The problem :: Among the records, which lines include "Grade"? List them.

======== Recorded data

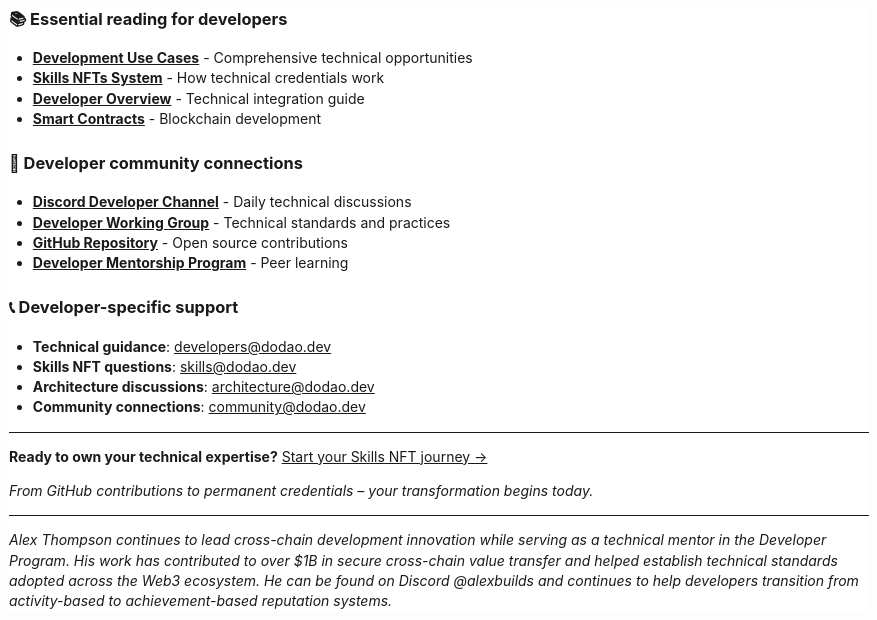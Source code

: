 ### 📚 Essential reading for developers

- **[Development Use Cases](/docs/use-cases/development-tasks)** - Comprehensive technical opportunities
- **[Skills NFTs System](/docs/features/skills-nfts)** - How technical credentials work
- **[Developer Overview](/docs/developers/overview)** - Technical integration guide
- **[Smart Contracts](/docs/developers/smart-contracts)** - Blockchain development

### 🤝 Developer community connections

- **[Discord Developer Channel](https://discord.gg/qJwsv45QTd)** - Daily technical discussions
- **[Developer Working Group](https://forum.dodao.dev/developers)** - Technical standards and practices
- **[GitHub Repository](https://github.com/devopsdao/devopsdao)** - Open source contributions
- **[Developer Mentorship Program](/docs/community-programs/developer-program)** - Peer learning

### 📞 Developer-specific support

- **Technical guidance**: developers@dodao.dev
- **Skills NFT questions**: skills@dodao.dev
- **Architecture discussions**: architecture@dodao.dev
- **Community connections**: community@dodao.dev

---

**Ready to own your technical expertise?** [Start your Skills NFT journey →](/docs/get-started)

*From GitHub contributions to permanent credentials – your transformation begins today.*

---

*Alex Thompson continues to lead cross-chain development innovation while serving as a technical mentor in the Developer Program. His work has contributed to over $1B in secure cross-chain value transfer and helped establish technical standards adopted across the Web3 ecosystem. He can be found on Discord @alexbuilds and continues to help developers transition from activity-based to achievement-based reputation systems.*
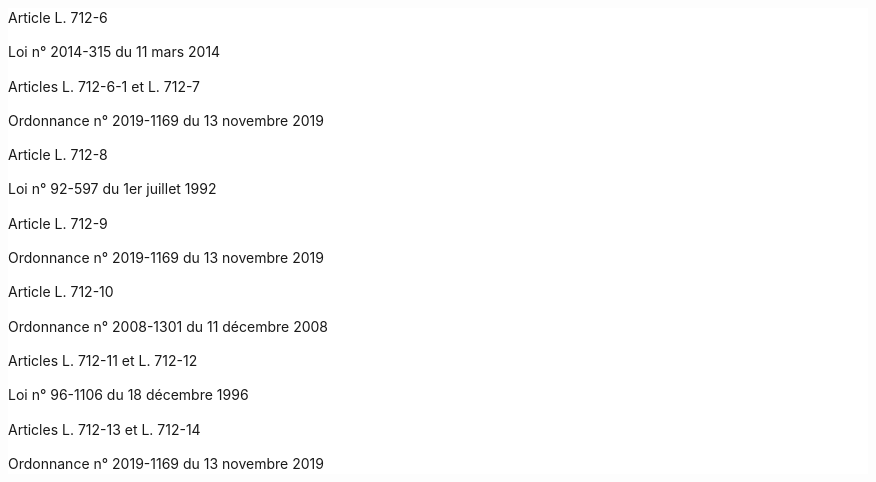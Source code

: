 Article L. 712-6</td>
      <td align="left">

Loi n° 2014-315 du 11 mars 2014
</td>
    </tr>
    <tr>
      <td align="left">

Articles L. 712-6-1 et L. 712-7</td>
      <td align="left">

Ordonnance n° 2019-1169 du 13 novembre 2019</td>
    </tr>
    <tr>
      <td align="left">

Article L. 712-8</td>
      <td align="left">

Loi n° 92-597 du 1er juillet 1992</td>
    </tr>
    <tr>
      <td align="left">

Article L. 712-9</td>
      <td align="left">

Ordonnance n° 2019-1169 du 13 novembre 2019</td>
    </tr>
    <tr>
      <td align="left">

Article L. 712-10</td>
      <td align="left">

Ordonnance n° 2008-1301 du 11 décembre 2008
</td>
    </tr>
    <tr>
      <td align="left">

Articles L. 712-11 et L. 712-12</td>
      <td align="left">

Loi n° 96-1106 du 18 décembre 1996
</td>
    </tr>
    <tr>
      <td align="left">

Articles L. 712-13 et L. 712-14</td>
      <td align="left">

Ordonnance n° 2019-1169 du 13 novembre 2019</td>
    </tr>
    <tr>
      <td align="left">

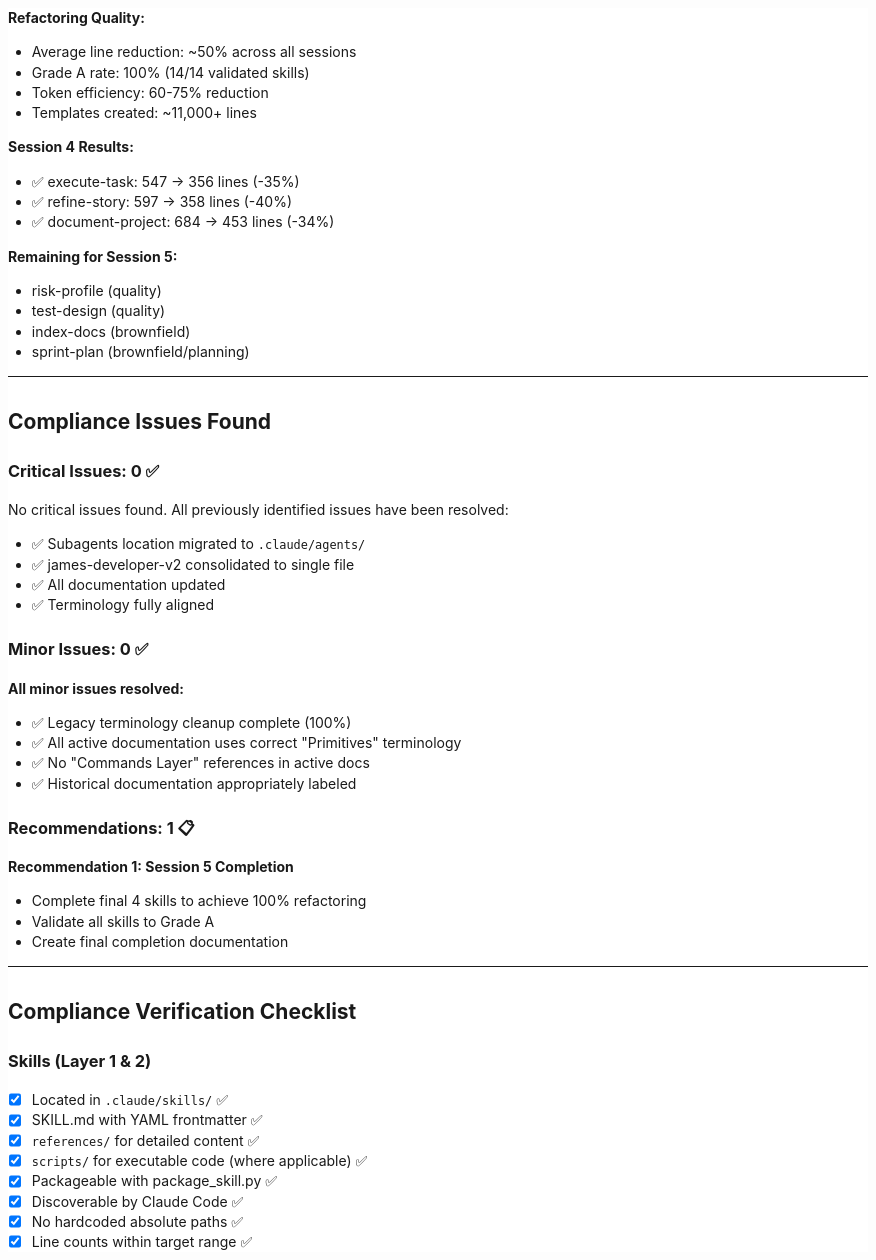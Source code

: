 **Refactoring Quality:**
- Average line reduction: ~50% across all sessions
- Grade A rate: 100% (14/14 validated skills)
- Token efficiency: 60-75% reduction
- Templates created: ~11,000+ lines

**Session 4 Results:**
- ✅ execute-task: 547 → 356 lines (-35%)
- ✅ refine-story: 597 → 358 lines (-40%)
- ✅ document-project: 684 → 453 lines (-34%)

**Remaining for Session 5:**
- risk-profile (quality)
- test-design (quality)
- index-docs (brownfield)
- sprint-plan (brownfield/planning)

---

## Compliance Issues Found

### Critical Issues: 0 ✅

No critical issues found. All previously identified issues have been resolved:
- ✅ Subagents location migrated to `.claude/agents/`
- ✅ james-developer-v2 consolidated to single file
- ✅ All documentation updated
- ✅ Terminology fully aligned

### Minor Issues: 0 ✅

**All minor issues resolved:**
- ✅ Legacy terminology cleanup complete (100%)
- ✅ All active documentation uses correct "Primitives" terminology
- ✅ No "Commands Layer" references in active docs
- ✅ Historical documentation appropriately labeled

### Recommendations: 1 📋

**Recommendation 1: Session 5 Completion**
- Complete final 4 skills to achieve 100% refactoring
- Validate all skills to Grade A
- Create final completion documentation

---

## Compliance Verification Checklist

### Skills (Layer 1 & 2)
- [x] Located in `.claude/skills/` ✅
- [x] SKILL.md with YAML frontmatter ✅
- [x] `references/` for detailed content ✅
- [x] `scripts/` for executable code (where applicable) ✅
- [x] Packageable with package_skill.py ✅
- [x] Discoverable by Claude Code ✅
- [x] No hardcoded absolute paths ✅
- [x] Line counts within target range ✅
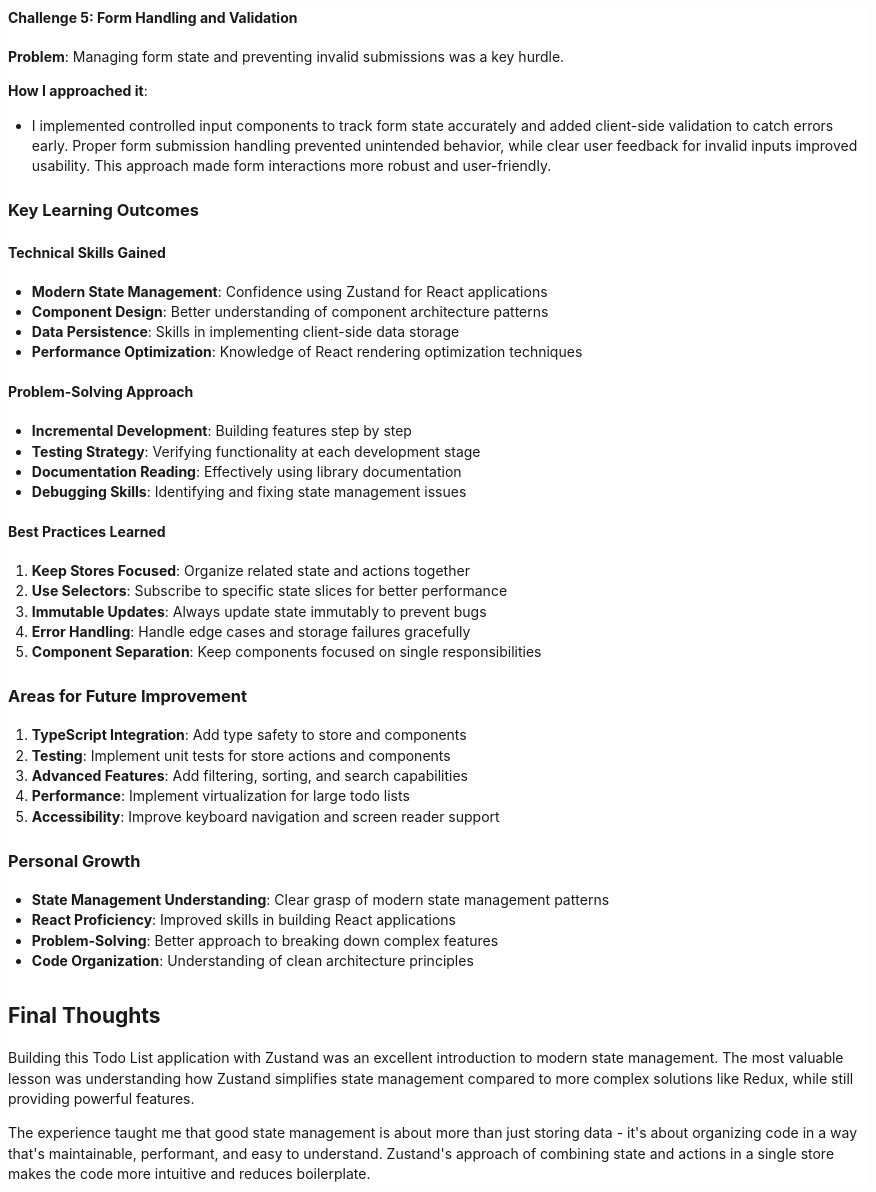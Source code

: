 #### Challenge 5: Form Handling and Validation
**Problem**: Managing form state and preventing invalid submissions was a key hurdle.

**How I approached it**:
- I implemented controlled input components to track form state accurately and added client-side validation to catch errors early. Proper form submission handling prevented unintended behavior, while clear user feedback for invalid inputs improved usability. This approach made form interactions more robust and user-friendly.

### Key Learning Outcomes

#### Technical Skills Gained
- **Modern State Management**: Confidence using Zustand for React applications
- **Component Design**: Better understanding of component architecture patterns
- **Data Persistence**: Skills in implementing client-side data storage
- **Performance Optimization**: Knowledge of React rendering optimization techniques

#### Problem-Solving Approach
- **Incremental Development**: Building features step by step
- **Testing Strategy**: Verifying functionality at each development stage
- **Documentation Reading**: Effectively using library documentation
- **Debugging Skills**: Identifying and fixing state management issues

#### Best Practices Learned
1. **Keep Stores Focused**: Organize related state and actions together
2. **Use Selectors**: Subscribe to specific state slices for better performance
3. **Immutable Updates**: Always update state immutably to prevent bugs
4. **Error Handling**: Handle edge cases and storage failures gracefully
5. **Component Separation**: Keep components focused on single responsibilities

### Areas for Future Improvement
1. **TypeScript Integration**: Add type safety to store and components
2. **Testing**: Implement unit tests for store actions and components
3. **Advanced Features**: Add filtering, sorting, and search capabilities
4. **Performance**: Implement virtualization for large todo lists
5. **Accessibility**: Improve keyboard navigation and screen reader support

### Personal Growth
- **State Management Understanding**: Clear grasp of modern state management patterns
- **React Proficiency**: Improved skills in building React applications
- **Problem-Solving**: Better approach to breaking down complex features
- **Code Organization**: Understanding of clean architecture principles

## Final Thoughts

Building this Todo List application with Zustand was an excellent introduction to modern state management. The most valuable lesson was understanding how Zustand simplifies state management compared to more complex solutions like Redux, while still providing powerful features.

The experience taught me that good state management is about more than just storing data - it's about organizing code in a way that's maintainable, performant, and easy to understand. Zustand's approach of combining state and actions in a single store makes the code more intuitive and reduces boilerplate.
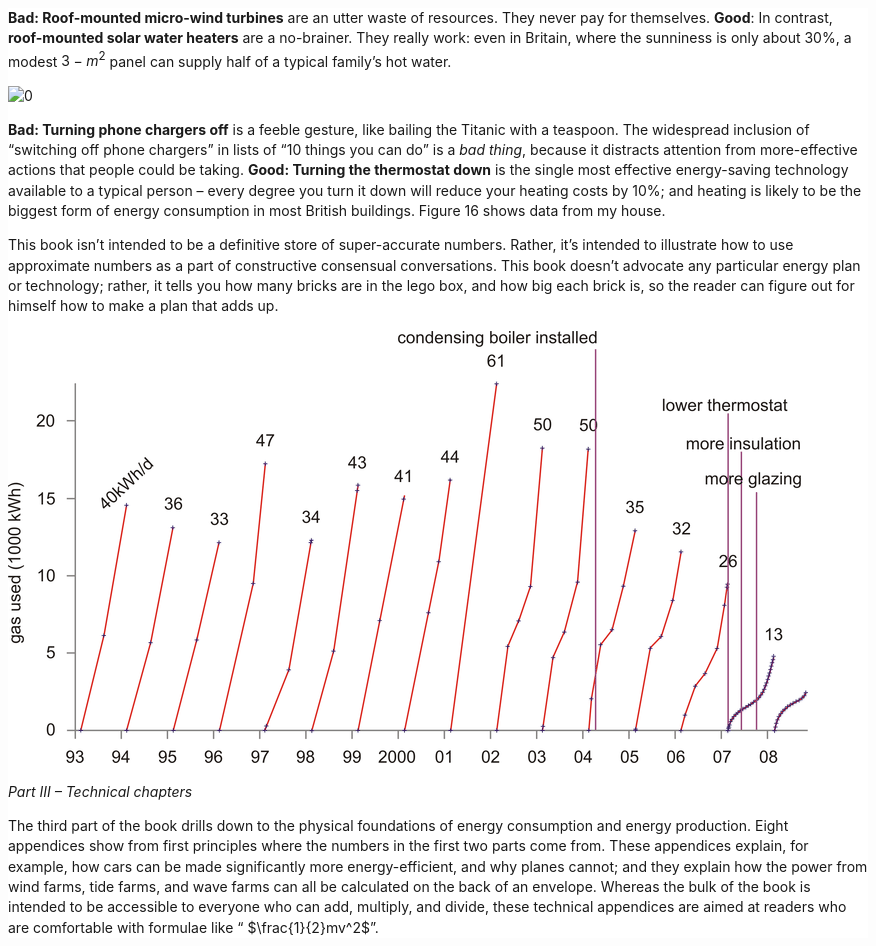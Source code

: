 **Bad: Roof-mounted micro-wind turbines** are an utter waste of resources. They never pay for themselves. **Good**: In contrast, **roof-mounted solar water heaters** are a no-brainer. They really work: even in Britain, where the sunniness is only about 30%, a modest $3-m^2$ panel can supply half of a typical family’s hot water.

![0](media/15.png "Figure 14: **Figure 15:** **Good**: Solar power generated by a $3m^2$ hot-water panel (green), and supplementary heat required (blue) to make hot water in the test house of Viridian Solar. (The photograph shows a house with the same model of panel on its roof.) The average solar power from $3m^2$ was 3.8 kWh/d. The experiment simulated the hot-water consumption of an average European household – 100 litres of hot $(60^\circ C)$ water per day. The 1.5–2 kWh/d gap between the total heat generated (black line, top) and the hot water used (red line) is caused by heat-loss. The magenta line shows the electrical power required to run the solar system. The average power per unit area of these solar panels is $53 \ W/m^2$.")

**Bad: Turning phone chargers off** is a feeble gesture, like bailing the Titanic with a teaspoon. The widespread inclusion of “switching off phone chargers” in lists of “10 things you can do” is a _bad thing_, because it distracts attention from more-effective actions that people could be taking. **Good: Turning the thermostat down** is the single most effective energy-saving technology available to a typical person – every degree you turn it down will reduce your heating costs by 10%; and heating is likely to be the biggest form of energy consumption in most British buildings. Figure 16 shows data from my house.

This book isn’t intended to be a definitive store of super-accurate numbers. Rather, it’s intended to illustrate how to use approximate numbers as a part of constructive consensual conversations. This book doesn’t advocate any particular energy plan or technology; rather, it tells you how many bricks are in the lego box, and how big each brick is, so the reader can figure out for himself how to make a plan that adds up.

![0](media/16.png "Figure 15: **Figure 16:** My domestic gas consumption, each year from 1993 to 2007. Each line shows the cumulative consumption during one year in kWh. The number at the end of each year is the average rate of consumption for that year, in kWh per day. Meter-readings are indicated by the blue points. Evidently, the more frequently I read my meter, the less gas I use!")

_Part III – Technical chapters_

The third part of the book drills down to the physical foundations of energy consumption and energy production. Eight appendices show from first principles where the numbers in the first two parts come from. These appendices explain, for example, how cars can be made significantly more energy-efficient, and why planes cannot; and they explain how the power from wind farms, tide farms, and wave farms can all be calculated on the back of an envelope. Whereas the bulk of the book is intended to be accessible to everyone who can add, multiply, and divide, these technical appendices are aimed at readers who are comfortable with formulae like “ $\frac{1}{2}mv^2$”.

================

Exercise output ::
- Grade A rate: 100% (14/14 validated skills)
- Validate all skills to Grade A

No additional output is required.